95 Bulletproof chuckles

The Frisco Ninja approached Monsignor Quinn and said,
“Please to pluck twanger.”
The religious complied.
Boingggg-yinggg-yinggg-yinggg! The Jew’s harp reverberated around the Plip Plop Coffe Shop walls, and it was suggested if not delineated in Mikkim Ttommott’s homage to the “Battle of Anghiari.”
“Awh awh awh awh awh! Awh awh awh awh awh!” Swoosh in a white cloud of vapor! “Awh awh awh awh awh!” Final bulletproof chuckles as the Froggy Ninja vanished.
It can be imagined, however, that on the jolly way to his special place beyond, he reiterated in utmost sincerity, “Baby Drew’s a good boy, he is, he is. Awh awh awh awh awh!”
“Froggy!” yelped the Monsignor, as if he were running after his own heart.
The white-haired beauty’s voice caught, just an eighth note’s worth, but it wasn’t from being overcome by the Patron of the Arts’ roundtable chipping in with plaintive harmonies as the Strollin’ Bluegrass Band struck “In The Pines.” Froggy had been part of her blemish-free youth, too, although his charisma had been slightly frightening. She’d always watched for Squeaky the Mouse instead, and cheered for him in his race car well before she’d cheered on other males in her life. The rest of the Boomers in the cafe still couldn’t believe Froggy had actually arrived – at this point in their life, they felt it was too good to be true – and now they didn’t want to believe he left.

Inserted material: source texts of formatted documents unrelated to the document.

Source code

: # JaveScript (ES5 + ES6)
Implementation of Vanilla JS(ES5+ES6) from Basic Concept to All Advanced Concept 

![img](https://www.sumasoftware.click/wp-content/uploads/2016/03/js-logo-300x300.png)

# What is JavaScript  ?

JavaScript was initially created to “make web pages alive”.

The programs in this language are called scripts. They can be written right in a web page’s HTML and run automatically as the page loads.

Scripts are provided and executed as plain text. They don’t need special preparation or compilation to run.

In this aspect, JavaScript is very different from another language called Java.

Frisco returned to his table, sat down petulantly to maintain his spoiled leave-of-absence disguise, and with the entire composition of the cafe, exclusive of ninjas, still fixed in their belief that he was a sad, annoying case, he vibed instructions to the Good Hustle Ninja while he stirred the coffee that his mature seducer left on the table.
In his own effective disguise as Huancho de la Vega, Good Hustle deputized all his Little League teammates and the little girls and boys who’d cheered at the championship game.

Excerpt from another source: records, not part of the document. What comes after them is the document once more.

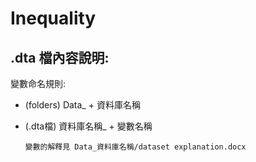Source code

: # Inequality
## .dta 檔內容說明:
變數命名規則:
* (folders) Data_ + 資料庫名稱
* (.dta檔) 資料庫名稱_ + 變數名稱

  `變數的解釋見 Data_資料庫名稱/dataset explanation.docx`
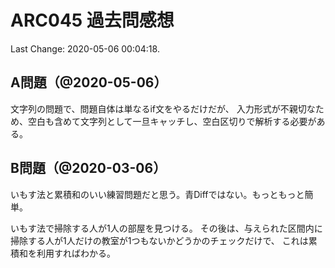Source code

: # ARC045 過去問感想

Last Change: 2020-05-06 00:04:18.

## A問題（@2020-05-06）

文字列の問題で、問題自体は単なるif文をやるだけだが、
入力形式が不親切なため、空白も含めて文字列として一旦キャッチし、空白区切りで解析する必要がある。

## B問題（@2020-03-06）

いもす法と累積和のいい練習問題だと思う。青Diffではない。もっともっと簡単。

いもす法で掃除する人が1人の部屋を見つける。
その後は、与えられた区間内に掃除する人が1人だけの教室が1つもないかどうかのチェックだけで、
これは累積和を利用すればわかる。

“I can’ esplain now, but choo gotta help me hout, maee’.”
Because of the miracle play at third base, he’d effectively become the team leader. Each and every kid listened.
“Tha’ frog leff behin’ some dust. Don’ be a-scare’, maee’, youuu gonna like whaa it doze. Youuu gonna fly.”

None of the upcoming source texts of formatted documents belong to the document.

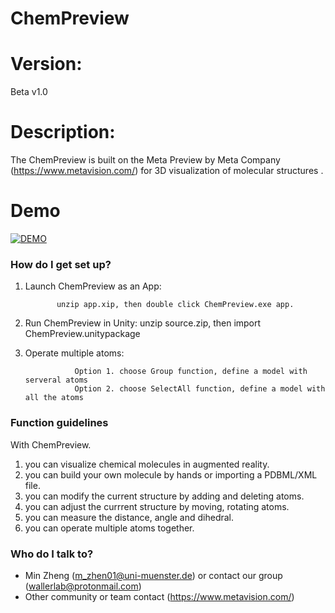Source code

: # ChemPreview ###

# Version:
Beta v1.0

# Description:
The ChemPreview is built on the Meta Preview by Meta Company (https://www.metavision.com/) for 3D visualization of molecular structures .

# Demo
[![DEMO](https://cloud.githubusercontent.com/assets/13583117/18903279/784be8c4-8558-11e6-870a-09107cfef585.png)](http://www.youtube.com/watch?v=QasWFeNfq3k&feature=youtu.be)



### How do I get set up? ###

1. Launch ChemPreview as an App: 

              unzip app.xip, then double click ChemPreview.exe app.

2. Run ChemPreview in Unity:
              unzip source.zip, then import ChemPreview.unitypackage    

3. Operate multiple atoms:

                  Option 1. choose Group function, define a model with serveral atoms    
                  Option 2. choose SelectAll function, define a model with all the atoms


  

### Function guidelines ###

With ChemPreview.

1. you can visualize chemical molecules in augmented reality.
2. you can build your own molecule by hands or importing a PDBML/XML file.
3. you can modify the current structure by adding and deleting atoms.
4. you can adjust the currrent structure by moving, rotating atoms.
5. you can measure the distance, angle and dihedral. 
6. you can operate multiple atoms together.

### Who do I talk to? ###

* Min Zheng (m_zhen01@uni-muenster.de) or contact our group (wallerlab@protonmail.com)
* Other community or team contact (https://www.metavision.com/)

They believed him – for who would have believed the out he’d made against San Rafael was possible? – and they jumped up and down. Their fingers twiddled and their mouths took shape like O’s in “hope.” They hoped they would indeed fly!
“Yay!” they agreed.
“An’ youuu gonna help baby Drew. In my country . . .” He’d repeated that phrase so many times it sounded as uttered by one raised on the ideal upper middle class amalgam of Yolanda Drive and Alder Avenue. “. . . we ‘elp heach hother hout.”
They were eager.
“Yay!” with shouts and jumps again.
They didn’t know what it was called, but when baby Drew did The Madison they thought it was cool. Besides, they’d walked and run from Memorial Park to downtown, because they themselves were too cool to ride bicycles.
Interpolate previous information, and a San Anselmo-style syllogism ensues.